Eventbrite fees will hit your £5 ticket hard at £1.13
Other ticketing systems may work out cheaper, but for a small cheap event fees can be a waste of your money.
Eventbrite, Ticket Tailor etc are very sleek, I’ve scanned people in at events using them
It was easy - walk along the queue with the app and a handful of wristbands, call out for people with pre bought tickets, quick scan, hand out the right number of wrist bands then wave them on to bypass the day ticket queue.

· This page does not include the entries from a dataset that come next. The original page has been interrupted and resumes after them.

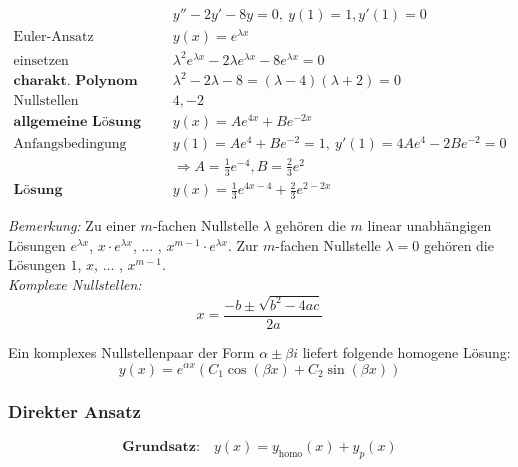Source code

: \documentclass[11pt]{article}
\begin{document}
\begin{equation*}
\begin{split}
	& y'' - 2y' - 8y = 0,\ y(1) = 1, y'(1) = 0 \\
	\text{Euler-Ansatz}\quad & y(x) = e^{\lambda x} \\
	\text{einsetzen}\quad & \lambda^2 e^{\lambda x} - 2\lambda e^{\lambda x} - 8e^{\lambda x} = 0 \\
	\textbf{charakt. Polynom}\quad & \lambda^2 - 2\lambda - 8 = (\lambda - 4)(\lambda + 2) = 0 \\
	\text{Nullstellen}\quad & 4, -2 \\
	\textbf{allgemeine L{\"o}sung}\quad & y(x) = Ae^{4x} + Be^{-2x} \\
	\text{Anfangsbedingung gebrauchen}\quad & y(1) = Ae^4 + Be^{-2} = 1,\ y'(1) = 4Ae^4 - 2Be^{-2} = 0 \\
											& \Rightarrow A = \frac{1}{3}e^{-4}, B = \frac{2}{3}e^2 \\
	\textbf{L{\"o}sung}\quad & y(x) = \frac{1}{3}e^{4x-4} + \frac{2}{3}e^{2-2x}
\end{split}
\end{equation*}

\emph{Bemerkung:} Zu einer $m$-fachen Nullstelle $\lambda$ geh{\"o}ren die $m$ linear unabh{\"a}ngigen L{\"o}sungen $e^{\lambda x}$, $x\cdot e^{\lambda x}$, ... , $x^{m-1}\cdot e^{\lambda x}$. Zur $m$-fachen Nullstelle $\lambda = 0$ geh{\"o}ren die L{\"o}sungen $1$, $x$, ... , $x^{m-1}$. \\
 
\emph{Komplexe Nullstellen:} \\

\begin{equation*}
	x = \frac{-b \pm \sqrt{b^2-4ac}}{2a}
\end{equation*}

Ein komplexes Nullstellenpaar der Form $\alpha \pm \beta i$ liefert folgende homogene L{\"o}sung:
\begin{equation*}
	y(x)=e^{\alpha x}(C_1\cos(\beta x) + C_2\sin(\beta x))
\end{equation*}

\subsubsection{Direkter Ansatz}

\begin{equation*}
	\textbf{Grundsatz:}\quad y(x) = y_\text{homo}(x) + y_p(x)
\end{equation*}
\end{document}
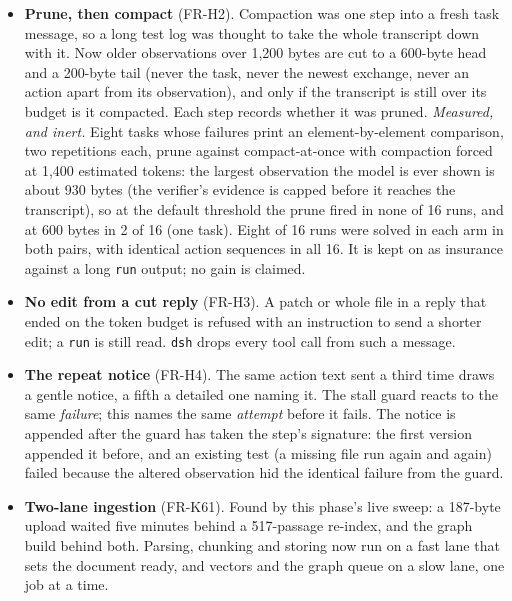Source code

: \begin{itemize}
  last call plus bytes/3 of what was appended since, cleared by a prune or a compaction. On a CPU where prefill is the cost, the difference between an
  estimate and the server's count is the difference between compacting at the right step and the wrong one.
\item \textbf{Prune, then compact} (FR-H2). Compaction was one step into a fresh task message, so a long test log was thought to take the whole transcript down with it.
  Now older observations over 1,200 bytes are cut to a 600-byte head and a 200-byte tail (never the task, never the newest exchange, never an action apart
  from its observation), and only if the transcript is still over its budget is it compacted. Each step records whether it was pruned.
  \emph{Measured, and inert.} Eight tasks whose failures print an element-by-element comparison, two repetitions each, prune against compact-at-once with
  compaction forced at 1,400 estimated tokens: the largest observation the model is ever shown is about 930 bytes (the verifier's evidence is capped before
  it reaches the transcript), so at the default threshold the prune fired in none of 16 runs, and at 600 bytes in 2 of 16 (one task). Eight of 16 runs were
  solved in each arm in both pairs, with identical action sequences in all 16. It is kept on as insurance against a long \texttt{run} output; no gain is claimed.
\item \textbf{No edit from a cut reply} (FR-H3). A patch or whole file in a reply that ended on the token budget is refused with an instruction to send a
  shorter edit; a \texttt{run} is still read. \texttt{dsh} drops every tool call from such a message.
\item \textbf{The repeat notice} (FR-H4). The same action text sent a third time draws a gentle notice, a fifth a detailed one naming it. The stall guard
  reacts to the same \emph{failure}; this names the same \emph{attempt} before it fails. The notice is appended after the guard has taken the step's
  signature: the first version appended it before, and an existing test (a missing file run again and again) failed because the altered observation hid
  the identical failure from the guard.
\item \textbf{Two-lane ingestion} (FR-K61). Found by this phase's live sweep: a 187-byte upload waited five minutes behind a 517-passage re-index, and the
  graph build behind both. Parsing, chunking and storing now run on a fast lane that sets the document ready, and vectors and the graph queue on a slow
  lane, one job at a time.
\end{itemize}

But for 50 people overall that’s overkill at a cost. You can run with a checkin list and email receipt or a printed ticket etc
Simple methods are to a bank account (it can be your real one or an online account created just for that event), PayPal etc
Another option is that card payment systems such as SumUp allow you to create a web shop. You don’t even need the card machine
(I do have a card machine, but can now also take payment directly to my phone due to the model and no machine is required at all for webshop payments or QR payment links etc
Create a free account on SumUp, make a web shop in it, add tickets as a product
SumUp take 1.69% so you would get £4.91 (8.5p rounded up) on a single ticket £5 sale
I was going to use it to sell tickets to an event, (covid happened) and they would have just been listed as a product to buy that didn’t get sent out.
The webshop now has more options and looks like ‘bookings’ in SumUp works like a ticket
A couple of friends have an event coming up, they are selling the tickets physically and online
One of them already has a full online web shop so the online tickets are just another product for that, and they are both selling basic printed tickets in their shops with “ticket valid with receipt attached”
They will then have an automated list of online tickets to print for check in, plus a count of how many physical tickets they have each sold.
This means they pay basic payment handling fees on the online and card sales, and no fees on the cash sales.